Beasiswa LPDP ini dikhususkan bagi putra putri terbaik negeri untuk melanjutkan pendidikan baik ke luar negeri pun dalam negeri.
Salah satu penerima beasiswa Elysa Meilani Faradina membagikan kisah perjuangannya kepada Ngopibareng.id. Alumnus Universitas Pendidikan Indonesia (UPI) saat ini sedang menunggu keberangkatan ke Belanda untuk menempuh pendidikan master jurusan Food Safety Wageningen University.

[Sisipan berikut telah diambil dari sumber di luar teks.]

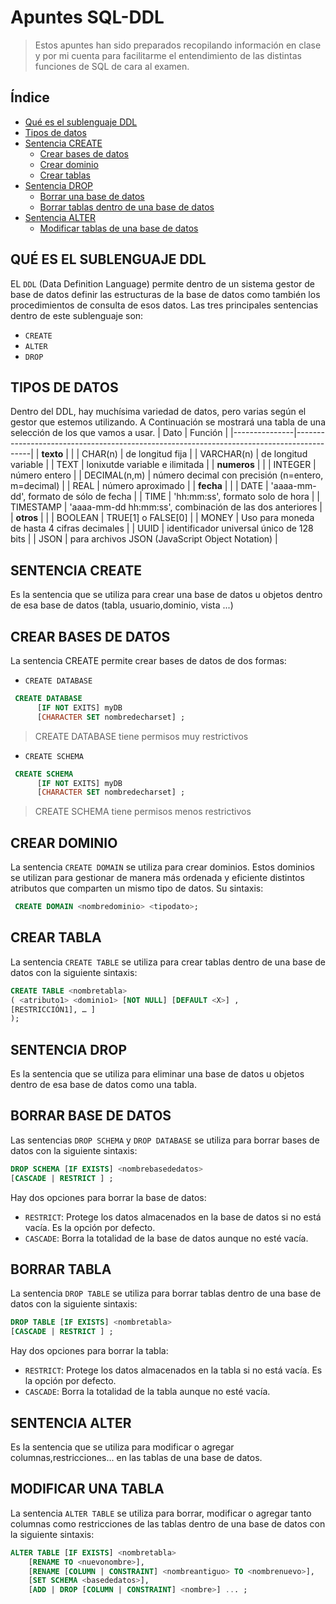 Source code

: # Apuntes SQL-DDL
> Estos apuntes han sido preparados recopilando información en clase y por mi cuenta para facilitarme el entendimiento de las distintas funciones de SQL de cara al examen.
## Índice
- [Qué es el sublenguaje DDL](#QUÉ-ES-EL-SUBLENGUAJE-DDL)
- [Tipos de datos](#TIPOS-DE-DATOS)
- [Sentencia CREATE](#SENTENCIA-CREATE)
  - [Crear bases de datos](#CREAR-BASE-DE-DATOS)
  - [Crear dominio](#CREAR-DOMINIO)
  - [Crear tablas](#CREAR-TABLA)
- [Sentencia DROP](#SENTENCIA-DROP)
  - [Borrar una base de datos](#BORRAR-BASE-DE-DATOS)
  - [Borrar tablas dentro de una base de datos](#BORRAR-TABLAS)
- [Sentencia ALTER](#SENTENCIA-ALTER)
  - [Modificar tablas de una base de datos](#MODIFICAR-UNA-TABLA)
## QUÉ ES EL SUBLENGUAJE DDL
EL ```DDL``` (Data Definition Language) permite dentro de un sistema gestor de base de datos definir las estructuras de la base de datos como también los procedimientos de consulta de esos datos.
Las tres principales sentencias dentro de este sublenguaje son:
- ```CREATE```
- ```ALTER```
- ```DROP```

## TIPOS DE DATOS
Dentro del DDL, hay muchísima variedad de datos, pero varias según el gestor que estemos utilizando. A Continuación se mostrará una tabla de una selección de los que vamos a usar.
| Dato          | Función                                                                                  |
|---------------|------------------------------------------------------------------------------------------|
| **texto**     |                                                                                          |
| CHAR(n)       | de longitud fija                                                                         |
| VARCHAR(n)    | de longitud variable                                                                     |
| TEXT          | lonixutde variable e ilimitada                                                           |
| **numeros**   |                                                                                          |
| INTEGER       | número entero                                                                            |
| DECIMAL(n,m)  | número decimal con precisión (n=entero, m=decimal)                                       |
| REAL          | número aproximado                                                                        |
| **fecha**     |                                                                                          |
| DATE          | 'aaaa-mm-dd', formato de sólo de fecha                                                   |
| TIME          | 'hh:mm:ss', formato solo de hora                                                         |
| TIMESTAMP     | 'aaaa-mm-dd hh:mm:ss', combinación de las dos anteriores                                 |
| **otros**     |                                                                                          |
| BOOLEAN       | TRUE[1] o FALSE[0]                                                                       |
| MONEY         | Uso para moneda de hasta 4 cifras decimales                                              |
| UUID          | identificador universal único de 128 bits                                                |
| JSON          | para archivos JSON (JavaScript Object Notation)                                          |

## SENTENCIA CREATE
Es la sentencia que se utiliza para crear una base de datos u objetos dentro de esa base de datos (tabla, usuario,dominio, vista ...) 

## CREAR BASES DE DATOS
La sentencia CREATE permite crear bases de datos de dos formas:
- ```CREATE DATABASE```
 ```sql
  CREATE DATABASE
       [IF NOT EXITS] myDB 
       [CHARACTER SET nombredecharset] ;

```
> CREATE DATABASE tiene permisos muy restrictivos

- ```CREATE SCHEMA```
 ```sql
  CREATE SCHEMA
       [IF NOT EXITS] myDB 
       [CHARACTER SET nombredecharset] ;

```
> CREATE SCHEMA tiene permisos menos restrictivos

## CREAR DOMINIO
La sentencia ```CREATE DOMAIN``` se utiliza para crear dominios. Estos dominios se utilizan para gestionar de manera más ordenada y eficiente distintos atributos que comparten un mismo tipo de datos.
Su sintaxis:
 ```sql
  CREATE DOMAIN <nombredominio> <tipodato>;

```

## CREAR TABLA
La sentencia ```CREATE TABLE``` se utiliza para crear tablas dentro de una base de datos con la siguiente sintaxis:

 ```sql
 CREATE TABLE <nombretabla>
( <atributo1> <dominio1> [NOT NULL] [DEFAULT <X>] ,
[RESTRICCIÓN1], … ]
);


```
## SENTENCIA DROP
Es la sentencia que se utiliza para eliminar una base de datos u objetos dentro de esa base de datos como una tabla.

## BORRAR BASE DE DATOS
Las sentencias ```DROP SCHEMA``` y ```DROP DATABASE``` se utiliza para borrar bases de datos con la siguiente sintaxis:

 ```sql
 DROP SCHEMA [IF EXISTS] <nombrebasededatos>
[CASCADE | RESTRICT ] ;

```
Hay dos opciones para borrar la base de datos:
- ``` RESTRICT ```: Protege los datos almacenados en la base de datos si no está vacía. Es la opción por defecto.
- ``` CASCADE ```: Borra la totalidad de la base de datos aunque no esté vacía.

## BORRAR TABLA
La sentencia ```DROP TABLE``` se utiliza para borrar tablas dentro de una base de datos con la siguiente sintaxis:

 ```sql
 DROP TABLE [IF EXISTS] <nombretabla>
[CASCADE | RESTRICT ] ;

```
Hay dos opciones para borrar la tabla:
- ``` RESTRICT ```: Protege los datos almacenados en la tabla si no está vacía. Es la opción por defecto.
- ``` CASCADE ```: Borra la totalidad de la tabla aunque no esté vacía.

## SENTENCIA ALTER
Es la sentencia que se utiliza para modificar o agregar columnas,restricciones... en las tablas de una base de datos.

## MODIFICAR UNA TABLA
La sentencia ```ALTER TABLE``` se utiliza para borrar, modificar o agregar tanto columnas como restricciones de las tablas dentro de una base de datos con la siguiente sintaxis:

 ```sql
ALTER TABLE [IF EXISTS] <nombretabla>
	 [RENAME TO <nuevonombre>],
	 [RENAME [COLUMN | CONSTRAINT] <nombreantiguo> TO <nombrenuevo>],
	 [SET SCHEMA <basededatos>],
	 [ADD | DROP [COLUMN | CONSTRAINT] <nombre>] ... ;

```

“Sebenarnya niat untuk kuliah di luar negeri sudah ada sejak S1. Tetapi karena minim informasi, jumlah beasiswanya terbatas, serta kalau tidak memasuki univ yang lolos SNMPTN sekolah saya bisa disanksi,” kata Elysa membuka percakapan.
Perempuan kelahiran 1998 itu lantas bertekad untuk mewujudkan mimpinya. S1-nya ditempuh dalam waktu 3.6 tahun. Perempuan berkerudung ini lalu menyiapkan strategi agar segera bisa mengenyam pendidikan S2-nya di luar negeri.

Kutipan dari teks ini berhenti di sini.